With no omissions, write out every record given below.

┄┄┄┄┄┄┄┄┄┄

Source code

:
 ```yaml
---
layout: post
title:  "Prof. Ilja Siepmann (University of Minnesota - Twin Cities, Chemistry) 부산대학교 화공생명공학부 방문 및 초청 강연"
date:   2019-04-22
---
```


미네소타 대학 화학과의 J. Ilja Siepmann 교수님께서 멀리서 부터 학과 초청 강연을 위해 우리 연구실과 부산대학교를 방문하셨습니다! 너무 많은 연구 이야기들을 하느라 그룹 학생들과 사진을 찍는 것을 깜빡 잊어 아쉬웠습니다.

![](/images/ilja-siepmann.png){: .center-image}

┄┄┄┄┄┄┄┄┄┄

Solution to the problem:
Source code

:
 ```yaml
---
layout: post
title:  "Prof. Ilja Siepmann (University of Minnesota - Twin Cities, Chemistry) 부산대학교 화공생명공학부 방문 및 초청 강연"
date:   2019-04-22
---
```


미네소타 대학 화학과의 J. Ilja Siepmann 교수님께서 멀리서 부터 학과 초청 강연을 위해 우리 연구실과 부산대학교를 방문하셨습니다! 너무 많은 연구 이야기들을 하느라 그룹 학생들과 사진을 찍는 것을 깜빡 잊어 아쉬웠습니다.

![](/images/ilja-siepmann.png){: .center-image}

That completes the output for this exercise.